No documentation on what units these are in. Is there a statx() man
page update for this addition?

Cheers,

Dave.
John Garry May 4, 2023, 8:45 a.m. UTC | #2
On 03/05/2023 22:58, Dave Chinner wrote:

Hi Dave,

>> +	/* Handle STATX_WRITE_ATOMIC for block devices */
>> +	if (request_mask & STATX_WRITE_ATOMIC) {
>> +		struct inode *inode = d_backing_inode(path.dentry);
>> +
>> +		if (S_ISBLK(inode->i_mode))
>> +			bdev_statx_atomic(inode, stat);
>> +	}
> This duplicates STATX_DIOALIGN bdev handling.
> 
> Really, the bdev attribute handling should be completely factored
> out of vfs_statx() - blockdevs are not the common fastpath for stat
> operations.

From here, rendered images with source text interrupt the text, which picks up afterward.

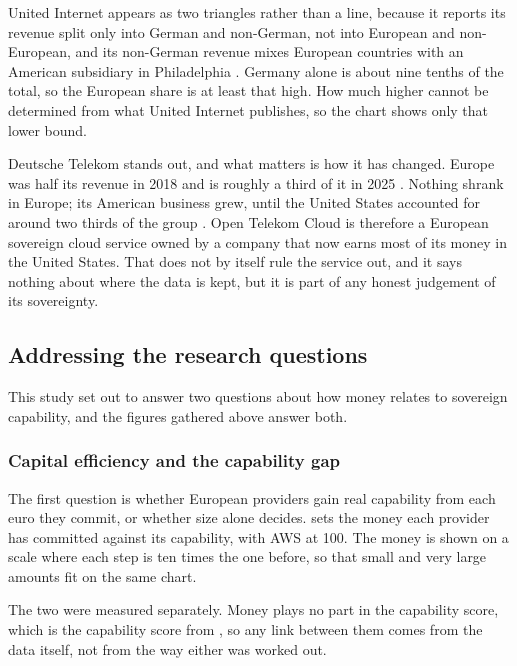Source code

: United Internet appears as two triangles rather than a line, because it reports
its revenue split only into German and non-German, not into European and
non-European, and its non-German revenue mixes European countries with an American
subsidiary in Philadelphia \cite{UnitedInternet_AR_2025}. Germany alone is about
nine tenths of the total, so the European share is at least that high. How much
higher cannot be determined from what United Internet publishes, so the chart
shows only that lower bound.

Deutsche Telekom stands out, and what matters is how it has changed. Europe was
half its revenue in 2018 and is roughly a third of it in 2025
\cite{DT_AR_2018,DT_AR_2025}. Nothing shrank in Europe; its American business
grew, until the United States accounted for around two thirds of the group
\cite{DT_AR_2025}. Open Telekom Cloud is therefore a European sovereign cloud
service owned by a company that now earns most of its money in the United States.
That does not by itself rule the service out, and it says nothing about where the
data is kept, but it is part of any honest judgement of its sovereignty.

\subsection{Addressing the research questions}

This study set out to answer two questions about how money relates to sovereign
capability, and the figures gathered above answer both.

\subsubsection*{Capital efficiency and the capability gap}

The first question is whether European providers gain real capability from each euro
they commit, or whether size alone decides.  sets the money
each provider has committed against its capability, with \acs{AWS} at 100. The money
is shown on a scale where each step is ten times the one before, so that small and
very large amounts fit on the same chart.

The two were measured separately. Money plays no part in the capability score, which
is the capability score from , so any link between them comes
from the data itself, not from the way either was worked out.

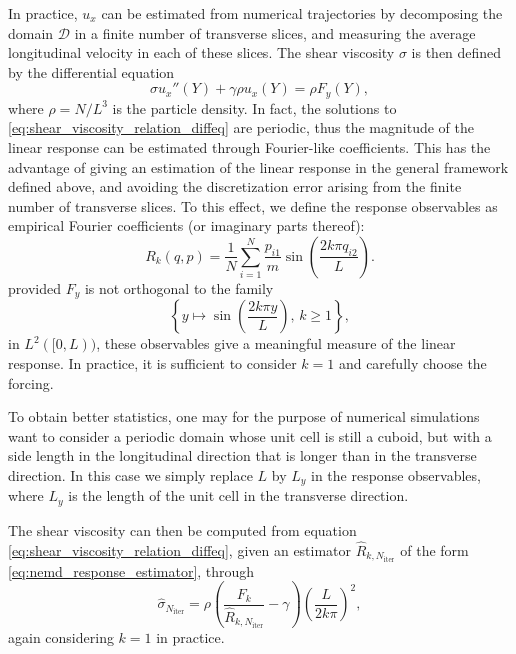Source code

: In practice, $u_x$ can be estimated from numerical trajectories by decomposing the domain $\mathcal D$ in a finite number of transverse slices,
 and measuring the average longitudinal velocity in each of these slices.
 The shear viscosity $\sigma$ is then defined by the differential equation
\begin{equation}
    \label{eq:shear_viscosity_relation_diffeq}
    \sigma u_x''(Y)+\gamma \rho u_x(Y)=\rho F_y(Y),
\end{equation}
where $\rho= N/L^3$ is the particle density.
In fact, the solutions to \eqref{eq:shear_viscosity_relation_diffeq} are periodic, thus the magnitude of the linear response can be estimated through Fourier-like coefficients.
This has the advantage of giving an estimation of the linear response in the general framework defined above, and avoiding the discretization error arising from the finite number of transverse slices.
To this effect, we define the response observables as empirical Fourier coefficients (or imaginary parts thereof):
\begin{equation}
    \label{eq:nemd_shear_viscosity_response}
    R_k(q,p)=\frac{1}N\sum_{i=1}^N\frac{p_{i1}}{m}\sin\left(\frac{2k\pi q_{i2}}{L}\right).
\end{equation}
provided $F_y$ is not orthogonal to the family
\[\left\{ y\mapsto \sin\left(\frac{2k\pi y}{L}\right),\,k\geq 1\right\} ,\]
in $L^2([0,L))$, these observables give a meaningful measure of the linear response. In practice, it is sufficient to consider $k=1$ and carefully choose the forcing.
\begin{remark}
    To obtain better statistics, one may for the purpose of numerical simulations want to consider a periodic domain whose unit cell is still a cuboid, but with a side length in the longitudinal direction that is longer than in the transverse direction.
    In this case we simply replace $L$ by $L_y$ in the response observables, where $L_y$ is the length of the unit cell in the transverse direction.
\end{remark}
The shear viscosity can then be computed from equation \eqref{eq:shear_viscosity_relation_diffeq}, given an estimator $\widehat{R}_{k,N_{\mathrm{iter}}}$ of the form \eqref{eq:nemd_response_estimator}, through
\begin{equation}
    \label{eq:shear_viscosity_nemd_estimator}
    \hat{\sigma}_{N_{\mathrm{iter}}}=\rho\left(\frac{F_k}{\widehat{R}_{k,N_{\mathrm{iter}}}}-\gamma\right)\left(\frac{L}{2k\pi}\right)^2,
\end{equation}
again considering $k=1$ in practice.
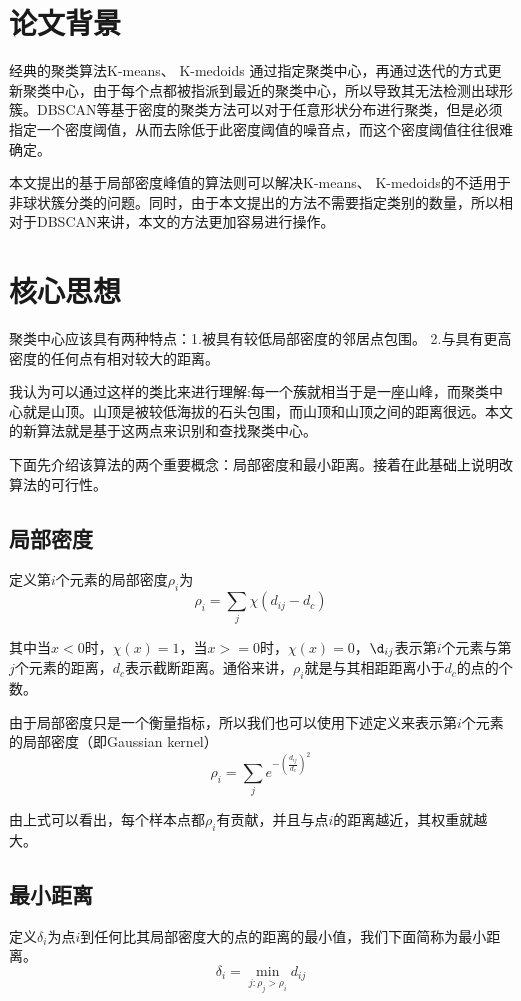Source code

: \section{论文背景}
经典的聚类算法K-means、 K-medoids 通过指定聚类中心，再通过迭代的方式更新聚类中心，由于每个点都被指派到最近的聚类中心，所以导致其无法检测出球形簇。DBSCAN等基于密度的聚类方法可以对于任意形状分布进行聚类，但是必须指定一个密度阈值，从而去除低于此密度阈值的噪音点，而这个密度阈值往往很难确定。

本文提出的基于局部密度峰值的算法则可以解决K-means、 K-medoids的不适用于非球状簇分类的问题。同时，由于本文提出的方法不需要指定类别的数量，所以相对于DBSCAN来讲，本文的方法更加容易进行操作。

\section{核心思想}
聚类中心应该具有两种特点：1.被具有较低局部密度的邻居点包围。   2.与具有更高密度的任何点有相对较大的距离。

我认为可以通过这样的类比来进行理解:每一个蔟就相当于是一座山峰，而聚类中心就是山顶。山顶是被较低海拔的石头包围，而山顶和山顶之间的距离很远。本文的新算法就是基于这两点来识别和查找聚类中心。

下面先介绍该算法的两个重要概念：局部密度和最小距离。接着在此基础上说明改算法的可行性。

\subsection{局部密度}
定义第$i$个元素的局部密度$\rho_i$为
$$ \rho_i=\sum_{j} \chi(d_{ij}-d_c)$$

其中当$x<0$时，$\chi(x)=1$，当$x>=0$时，$\chi(x)=0$，$\d_{ij}$表示第$i$个元素与第$j$个元素的距离，$d_c$表示截断距离。通俗来讲，$\rho_i$就是与其相距距离小于$d_c$的点的个数。


由于局部密度只是一个衡量指标，所以我们也可以使用下述定义来表示第$i$个元素的局部密度（即Gaussian kernel）
$$ \rho_i=\sum_{j} e^{-{(\frac{d_{ij}}{d_c})^2}}$$

由上式可以看出，每个样本点都$\rho_i$有贡献，并且与点$i$的距离越近，其权重就越大。


\subsection{最小距离}
定义$\delta_i$为点$i$到任何比其局部密度大的点的距离的最小值，我们下面简称为最小距离。
$$ \delta_i = \min_{j:\rho_j>\rho_i}{d_{ij}} $$

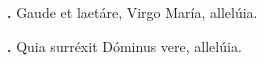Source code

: \textbf{\Vbar.} Gaude et laetáre, Virgo María, allelúia.

\textbf{\Rbar.} Quia surréxit Dóminus vere, allelúia.

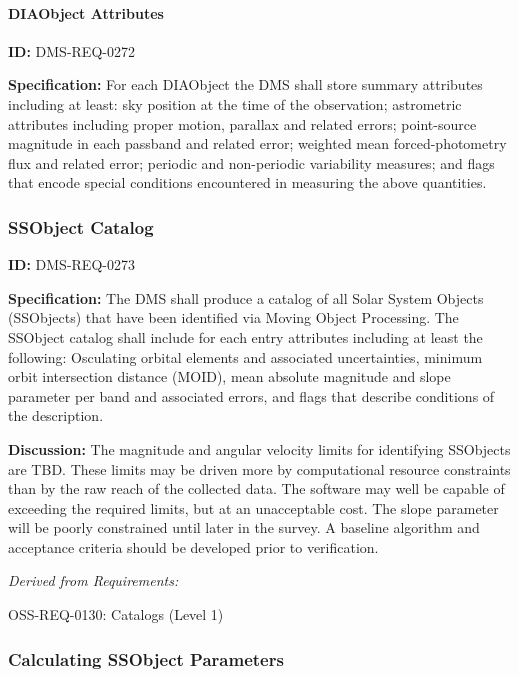 \documentclass[SE,toc,lsstdraft]{lsstdoc}
\begin{document}
\paragraph{DIAObject Attributes}\hfill  %

\label{DMS-REQ-0272}
\textbf{ID:} DMS-REQ-0272

\textbf{Specification:} For each DIAObject the DMS shall store summary attributes including at least: sky position at the time of the observation; astrometric attributes including proper motion, parallax and related errors; point-source magnitude in each passband and related error; weighted mean forced-photometry flux and related error; periodic and non-periodic variability measures; and flags that encode special conditions encountered in measuring the above quantities.






\subsubsection{SSObject Catalog}

\label{DMS-REQ-0273}
\textbf{ID:} DMS-REQ-0273

\textbf{Specification:} The DMS shall produce a catalog of all Solar System Objects (SSObjects) that have been identified via Moving Object Processing. The SSObject catalog shall include for each entry attributes including at least the following: Osculating orbital elements and associated uncertainties, minimum orbit intersection distance (MOID), mean absolute magnitude and slope parameter per band and associated errors, and flags that describe conditions of the description.

\textbf{Discussion: }The magnitude and angular velocity limits for identifying SSObjects are TBD. These limits may be driven more by computational resource constraints than by the raw reach of the collected data. The software may well be capable of exceeding the required limits, but at an unacceptable cost. The slope parameter will be poorly constrained until later in the survey. A baseline algorithm and acceptance criteria should be developed prior to verification.




\emph{Derived from Requirements:}

OSS-REQ-0130:
Catalogs (Level 1) \newline


\subsubsection{Calculating SSObject Parameters}
\end{document}
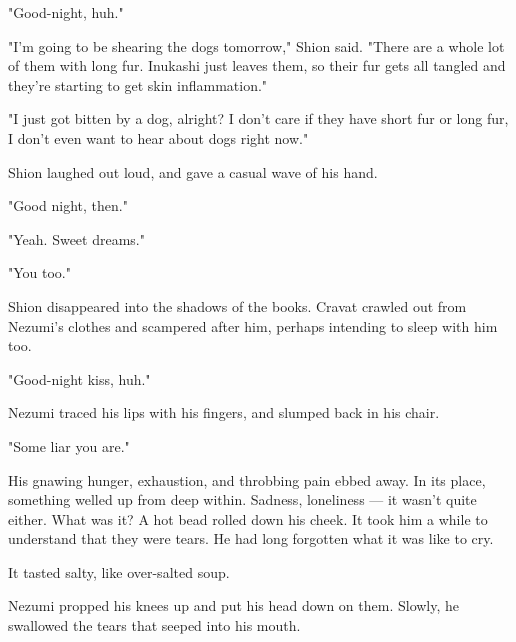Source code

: "Good-night, huh."

"I'm going to be shearing the dogs tomorrow," Shion said. "There are a
whole lot of them with long fur. Inukashi just leaves them, so their fur
gets all tangled and they're starting to get skin inflammation."

"I just got bitten by a dog, alright? I don't care if they have short
fur or long fur, I don't even want to hear about dogs right now."

Shion laughed out loud, and gave a casual wave of his hand.

"Good night, then."

"Yeah. Sweet dreams."

"You too."

Shion disappeared into the shadows of the books. Cravat crawled out from
Nezumi's clothes and scampered after him, perhaps intending to sleep
with him too.

"Good-night kiss, huh."

Nezumi traced his lips with his fingers, and slumped back in his chair.

"Some liar you are."

His gnawing hunger, exhaustion, and throbbing pain ebbed away. In its
place, something welled up from deep within. Sadness, loneliness --- it
wasn't quite either. What was it? A hot bead rolled down his cheek. It
took him a while to understand that they were tears. He had long
forgotten what it was like to cry.

It tasted salty, like over-salted soup.

Nezumi propped his knees up and put his head down on them. Slowly, he
swallowed the tears that seeped into his mouth.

Somthing like:
> 
> 	/*
> 	 * If this is a block device inode, override the filesystem
> 	 * attributes with the block device specific parameters
> 	 * that need to be obtained from the bdev backing inode.
> 	 */
> 	if (S_ISBLK(d_backing_inode(path.dentry)->i_mode))
> 		bdev_statx(path.dentry, stat);
> 
> And then all the overrides can go in the one function that doesn't
> need to repeatedly check S_ISBLK()....

ok, that looks like a reasonable idea. We'll look to make that change.

> 
> 
>> diff --git a/include/linux/blkdev.h b/include/linux/blkdev.h
>> index 6b6f2992338c..19d33b2897b2 100644
>> --- a/include/linux/blkdev.h
>> +++ b/include/linux/blkdev.h
>> @@ -1527,6 +1527,7 @@ int sync_blockdev_range(struct block_device *bdev, loff_t lstart, loff_t lend);
>>   int sync_blockdev_nowait(struct block_device *bdev);
>>   void sync_bdevs(bool wait);
>>   void bdev_statx_dioalign(struct inode *inode, struct kstat *stat);
>> +void bdev_statx_atomic(struct inode *inode, struct kstat *stat);
>>   void printk_all_partitions(void);
>>   #else
>>   static inline void invalidate_bdev(struct block_device *bdev)
>> @@ -1546,6 +1547,9 @@ static inline void sync_bdevs(bool wait)
>>   static inline void bdev_statx_dioalign(struct inode *inode, struct kstat *stat)
>>   {
>>   }
>> +static inline void bdev_statx_atomic(struct inode *inode, struct kstat *stat)
>> +{
>> +}
>>   static inline void printk_all_partitions(void)
>>   {
>>   }
> That also gets rid of the need for all these fine grained exports
> out of the bdev code for statx....

Sure

> 
>> diff --git a/include/linux/stat.h b/include/linux/stat.h
>> index 52150570d37a..dfa69ecfaacf 100644
>> --- a/include/linux/stat.h
>> +++ b/include/linux/stat.h
>> @@ -53,6 +53,8 @@ struct kstat {
>>   	u32		dio_mem_align;
>>   	u32		dio_offset_align;
>>   	u64		change_cookie;
>> +	u32		atomic_write_unit_max;
>> +	u32		atomic_write_unit_min;
>>   };
>>   
>>   /* These definitions are internal to the kernel for now. Mainly used by nfsd. */
>> diff --git a/include/uapi/linux/stat.h b/include/uapi/linux/stat.h
>> index 7cab2c65d3d7..c99d7cac2aa6 100644
>> --- a/include/uapi/linux/stat.h
>> +++ b/include/uapi/linux/stat.h
>> @@ -127,7 +127,10 @@ struct statx {
>>   	__u32	stx_dio_mem_align;	/* Memory buffer alignment for direct I/O */
>>   	__u32	stx_dio_offset_align;	/* File offset alignment for direct I/O */
>>   	/* 0xa0 */
>> -	__u64	__spare3[12];	/* Spare space for future expansion */
>> +	__u32	stx_atomic_write_unit_max;
>> +	__u32	stx_atomic_write_unit_min;
>> +	/* 0xb0 */
>> +	__u64	__spare3[11];	/* Spare space for future expansion */
>>   	/* 0x100 */
>>   };
> No documentation on what units these are in.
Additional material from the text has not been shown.